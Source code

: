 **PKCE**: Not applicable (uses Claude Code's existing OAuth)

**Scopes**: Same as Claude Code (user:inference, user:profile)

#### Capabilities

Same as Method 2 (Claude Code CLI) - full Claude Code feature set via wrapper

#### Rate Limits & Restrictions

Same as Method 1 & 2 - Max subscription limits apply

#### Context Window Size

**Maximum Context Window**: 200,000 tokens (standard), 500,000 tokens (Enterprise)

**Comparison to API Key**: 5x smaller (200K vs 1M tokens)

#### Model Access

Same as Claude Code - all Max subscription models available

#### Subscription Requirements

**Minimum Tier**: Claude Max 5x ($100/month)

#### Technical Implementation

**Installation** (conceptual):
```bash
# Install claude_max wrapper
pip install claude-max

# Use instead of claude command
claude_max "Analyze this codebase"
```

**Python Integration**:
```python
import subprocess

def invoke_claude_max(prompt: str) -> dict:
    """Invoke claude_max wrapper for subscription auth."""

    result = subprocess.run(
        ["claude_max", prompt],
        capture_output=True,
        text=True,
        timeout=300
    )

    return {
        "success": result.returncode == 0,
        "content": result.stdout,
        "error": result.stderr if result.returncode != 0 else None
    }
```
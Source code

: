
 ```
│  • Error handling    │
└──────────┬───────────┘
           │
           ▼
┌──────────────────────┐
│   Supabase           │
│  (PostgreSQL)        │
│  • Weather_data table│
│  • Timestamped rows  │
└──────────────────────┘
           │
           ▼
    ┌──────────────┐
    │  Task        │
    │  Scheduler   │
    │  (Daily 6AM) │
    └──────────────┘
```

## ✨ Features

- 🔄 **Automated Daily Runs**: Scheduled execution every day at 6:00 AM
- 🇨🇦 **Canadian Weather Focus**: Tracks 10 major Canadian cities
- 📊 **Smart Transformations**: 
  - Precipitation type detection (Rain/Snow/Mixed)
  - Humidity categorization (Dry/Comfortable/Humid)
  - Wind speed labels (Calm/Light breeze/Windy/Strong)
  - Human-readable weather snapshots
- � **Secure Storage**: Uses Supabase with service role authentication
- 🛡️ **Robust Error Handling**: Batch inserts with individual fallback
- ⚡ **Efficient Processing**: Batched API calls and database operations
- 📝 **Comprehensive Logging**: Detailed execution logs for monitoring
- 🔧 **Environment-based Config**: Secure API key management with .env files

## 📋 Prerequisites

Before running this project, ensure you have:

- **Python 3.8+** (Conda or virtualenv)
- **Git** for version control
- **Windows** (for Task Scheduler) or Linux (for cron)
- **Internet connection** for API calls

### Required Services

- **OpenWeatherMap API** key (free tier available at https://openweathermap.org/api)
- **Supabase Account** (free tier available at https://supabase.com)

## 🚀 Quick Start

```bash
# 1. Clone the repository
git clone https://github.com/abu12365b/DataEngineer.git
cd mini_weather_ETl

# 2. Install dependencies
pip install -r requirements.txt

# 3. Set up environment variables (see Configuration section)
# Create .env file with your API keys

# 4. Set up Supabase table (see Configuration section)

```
····················
- Task prompt
Above are the entries. Quote exactly the lines from the one bearing "#### Context Window Size" through the one bearing "- 📝 **Comprehensive".

- Task result
#### Context Window Size

**Maximum Context Window**: 200,000 tokens (standard), 500,000 tokens (Enterprise)

**Comparison to API Key**: 5x smaller (200K vs 1M tokens)

#### Model Access

Same as Claude Code - all Max subscription models available

#### Subscription Requirements

**Minimum Tier**: Claude Max 5x ($100/month)

#### Technical Implementation

**Installation** (conceptual):
```bash
# Install claude_max wrapper
pip install claude-max

# Use instead of claude command
claude_max "Analyze this codebase"
```

**Python Integration**:
```python
import subprocess

def invoke_claude_max(prompt: str) -> dict:
    """Invoke claude_max wrapper for subscription auth."""

    result = subprocess.run(
        ["claude_max", prompt],
        capture_output=True,
        text=True,
        timeout=300
    )

    return {
        "success": result.returncode == 0,
        "content": result.stdout,
        "error": result.stderr if result.returncode != 0 else None
    }
```
Source code

:
 ```
│  • Error handling    │
└──────────┬───────────┘
           │
           ▼
┌──────────────────────┐
│   Supabase           │
│  (PostgreSQL)        │
│  • Weather_data table│
│  • Timestamped rows  │
└──────────────────────┘
           │
           ▼
    ┌──────────────┐
    │  Task        │
    │  Scheduler   │
    │  (Daily 6AM) │
    └──────────────┘
```

## ✨ Features

- 🔄 **Automated Daily Runs**: Scheduled execution every day at 6:00 AM
- 🇨🇦 **Canadian Weather Focus**: Tracks 10 major Canadian cities
- 📊 **Smart Transformations**: 
  - Precipitation type detection (Rain/Snow/Mixed)
  - Humidity categorization (Dry/Comfortable/Humid)
  - Wind speed labels (Calm/Light breeze/Windy/Strong)
  - Human-readable weather snapshots
- � **Secure Storage**: Uses Supabase with service role authentication
- 🛡️ **Robust Error Handling**: Batch inserts with individual fallback
- ⚡ **Efficient Processing**: Batched API calls and database operations
- 📝 **Comprehensive Logging**: Detailed execution logs for monitoring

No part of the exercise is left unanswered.